## Work request:
Output exactly the lines from the one with "551: Applied Machine" to the close of the records below, first and last included.
* * * * * * *
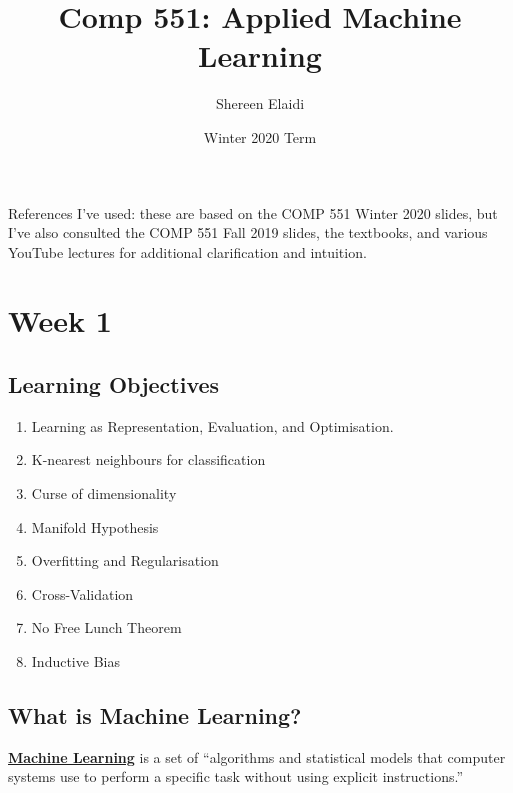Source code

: \documentclass[11pt]{scrartcl}
\title{\textbf{Comp 551: Applied Machine Learning}}
\author{Shereen Elaidi}
\date{Winter 2020 Term}
\theoremstyle{definition}
\theoremstyle{remark}
\newcommand{\dfn}[1]{\textbf{\underline{#1}}}
\begin{document}
\maketitle
\tableofcontents

References I've used: these are based on the COMP 551 Winter 2020 slides, but I've also consulted the COMP 551 Fall 2019 slides, the textbooks, and various YouTube lectures for additional clarification and intuition. 


\section{Week 1}
\subsection{Learning Objectives}
\begin{enumerate}[noitemsep]
	\item Learning as Representation, Evaluation, and Optimisation. 
	\item K-nearest neighbours for classification
	\item Curse of dimensionality 
	\item Manifold Hypothesis 
	\item Overfitting and Regularisation
	\item Cross-Validation
	\item No Free Lunch Theorem
	\item Inductive Bias
\end{enumerate}

\subsection{What is Machine Learning?}

\begin{center}
\dfn{Machine Learning} is a set of ``algorithms and statistical models that computer systems use to perform a specific task without using explicit instructions.'' 
\end{center} 
\end{document}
* * * * * * *
## Response box:
\title{\textbf{Comp 551: Applied Machine Learning}}
\author{Shereen Elaidi}
\date{Winter 2020 Term}
\theoremstyle{definition}
\theoremstyle{remark}
\newcommand{\dfn}[1]{\textbf{\underline{#1}}}
\begin{document}
\maketitle
\tableofcontents

References I've used: these are based on the COMP 551 Winter 2020 slides, but I've also consulted the COMP 551 Fall 2019 slides, the textbooks, and various YouTube lectures for additional clarification and intuition. 


\section{Week 1}
\subsection{Learning Objectives}
\begin{enumerate}[noitemsep]
	\item Learning as Representation, Evaluation, and Optimisation. 
	\item K-nearest neighbours for classification
	\item Curse of dimensionality 
	\item Manifold Hypothesis 
	\item Overfitting and Regularisation
	\item Cross-Validation
	\item No Free Lunch Theorem
	\item Inductive Bias
\end{enumerate}

\subsection{What is Machine Learning?}

\begin{center}
\dfn{Machine Learning} is a set of ``algorithms and statistical models that computer systems use to perform a specific task without using explicit instructions.'' 
\end{center} 
\end{document}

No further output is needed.